Ainda paramos numas rochas incríveis ao pôr do sol, chamadas Kissing Camels, mas só para uma fotografia rápida. Temos que estar na estação antes do pôr do sol, e chegamos mesmo a tempo, felizes e cheios de tesouros — mas só invertebrados, que nos vertebrados não se pode tocar. Temos café e chá à espera. A minha espirulina, que levava pendurada ao pescoço, não está de boa forma. Esqueci-me que fora do meu fato estaria frio demais para ela.

paramos numas rochas incríveis ao pôr do sol, chamadas Kissing Camels

Rochas de Kissing Camels — PJ Marcellino

À mesa, a conversa é leve, divertida. Falamos de animais. Com as diferenças culturais e linguísticas, tentamos explicar a todos as diferenças entre diabos-da-tasmânia, wolwerines (glutões), gophers (geomiídeos), marmotas, cães-da-pradaria, fuinhas, martas, e por aí fora. Alguém menciona que são todos primos da Alice-o-ratinho-do-deserto. Relembramos o incidente do Alastair que me mordeu e tentou subir pela perna da comandante acima.

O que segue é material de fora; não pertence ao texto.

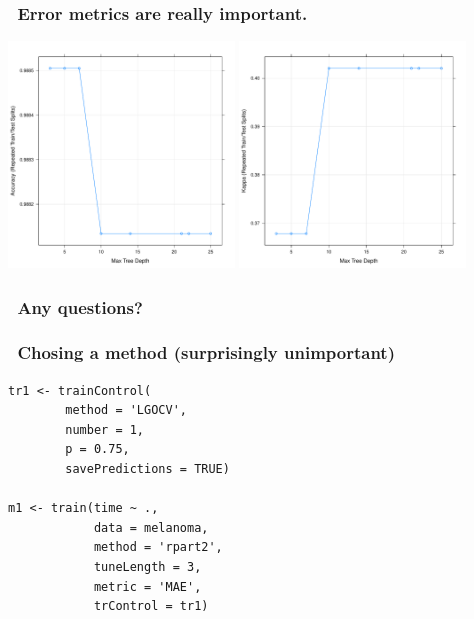 \documentclass[handout, aspectratio = 169]{beamer}
\begin{document}
\begin{frame}
\frametitle{\insertframenumber~Error metrics are really important.}

    \includegraphics[width = 0.45\textwidth]{rpart_acc.pdf}%
    \includegraphics[width = 0.45\textwidth]{rpart_kappa.pdf}

\end{frame} 


\begin{frame}
\frametitle{\insertframenumber~Any questions?}


\end{frame} 





\begin{frame}[fragile]
\frametitle{\insertframenumber~Chosing a method (surprisingly unimportant)}
\renewcommand{\FancyVerbFormatLine}[1]{%
   \ifnum\value{FancyVerbLine}=9\color{cyan}#1%
   \else #1\fi}
\begin{Verbatim}
tr1 <- trainControl(
        method = 'LGOCV',
        number = 1,
        p = 0.75,
        savePredictions = TRUE)

m1 <- train(time ~ ., 
            data = melanoma,
            method = 'rpart2',
            tuneLength = 3,
            metric = 'MAE',
            trControl = tr1)
            
\end{Verbatim}

\end{frame} 
\end{document}

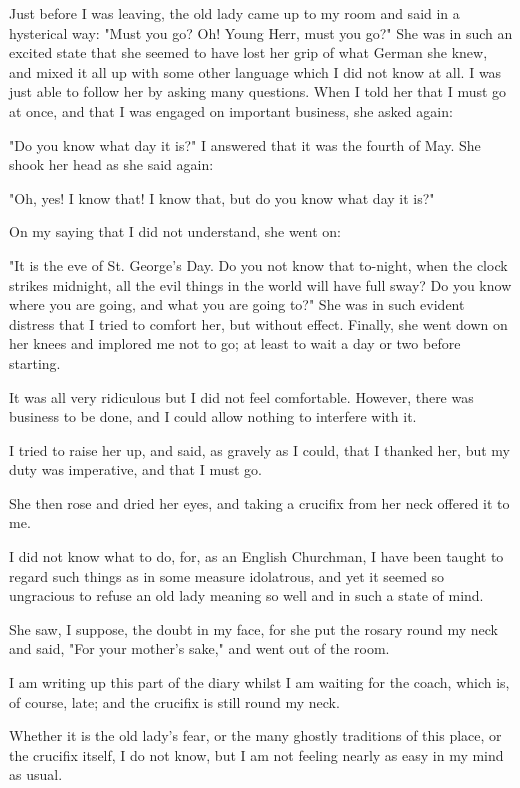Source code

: Just before I was leaving, the old lady came up to my room and said in a hysterical way: "Must you go? Oh! Young Herr, must you go?" She was in such an excited state that she seemed to have lost her grip of what German she knew, and mixed it all up with some other language which I did not know at all. I was just able to follow her by asking many questions. When I told her that I must go at once, and that I was engaged on important business, she asked again: 

"Do you know what day it is?" I answered that it was the fourth of May. She shook her head as she said again: 

"Oh, yes! I know that! I know that, but do you know what day it is?" 

On my saying that I did not understand, she went on: 

"It is the eve of St. George's Day. Do you not know that to-night, when the clock strikes midnight, all the evil things in the world will have full sway? Do you know where you are going, and what you are going to?" She was in such evident distress that I tried to comfort her, but without effect. Finally, she went down on her knees and implored me not to go; at least to wait a day or two before starting. 

It was all very ridiculous but I did not feel comfortable. However, there was business to be done, and I could allow nothing to interfere with it. 

I tried to raise her up, and said, as gravely as I could, that I thanked her, but my duty was imperative, and that I must go. 

She then rose and dried her eyes, and taking a crucifix from her neck offered it to me. 

I did not know what to do, for, as an English Churchman, I have been taught to regard such things as in some measure idolatrous, and yet it seemed so ungracious to refuse an old lady meaning so well and in such a state of mind. 

She saw, I suppose, the doubt in my face, for she put the rosary round my neck and said, "For your mother's sake," and went out of the room. 

I am writing up this part of the diary whilst I am waiting for the coach, which is, of course, late; and the crucifix is still round my neck. 

Whether it is the old lady's fear, or the many ghostly traditions of this place, or the crucifix itself, I do not know, but I am not feeling nearly as easy in my mind as usual.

E, enquanto rimos às gargalhadas, a comandante dá um grito horripilante. Eu assusto-me com o grito, entorno o meu café e dou um grito quase tão grande como o dela. A Aga, em pânico, ri às gargalhadas, com as lágrimas a correrem-lhe pelo rosto. O Werner deduz que isto era uma partida minha e da comandante, e que estávamos a atuar. A Kay não entende o que se está a passar e o Turner olha para nós impassível, com aquele ritmo de Tennessee.

Quando finalmente nos controlamos, a comandante está branca de medo e jura a pés juntos que viu um roedor gigante debaixo do armário. Com as mãos assinala que tem “um rabo deste tamanho!” [um palmo]. Ficamos incrédulos. A Aga diz que acha que era a Alice (que é do tamanho de um dedão do pé). Não conseguimos parar de rir. As ratoeiras voltam a ser instaladas, e aventa-se a hipótese duvidosa de ser um cão-da-pradaria.

Ao jantar, ela opta por se sentar noutra cadeira, para não correr o risco de ver o terrível animal outra vez. Mas às tantas, sai-lhe outro grito horrendo, e desta vez gritamos todos de susto. Todos menos o Turner — ainda impassível — e a Aga, que geralmente é muito séria, mas que está vermelha de rir, numa resposta peculiar ao pânico.

Quando conseguimos parar e perguntamos o que foi desta vez, a comandante Robinson diz que viu a Alice assomar por baixo da porta do Werner (onde tinha sido apanhada uma vez). Claramente, um dos pontos de entrada dela. As ratoeiras são movidas. Todos nós achamos que a Alice é como o Candyman… quando se diz o nome dela três vezes, ela aparece (já aconteceu três vezes!). A comandante vai para a cama insistindo que viu um cão-da-pradaria, e enquanto continuamos a rir, ouvimo-la colocar uma pilha de roupas no chão, a cobrir a frecha da porta.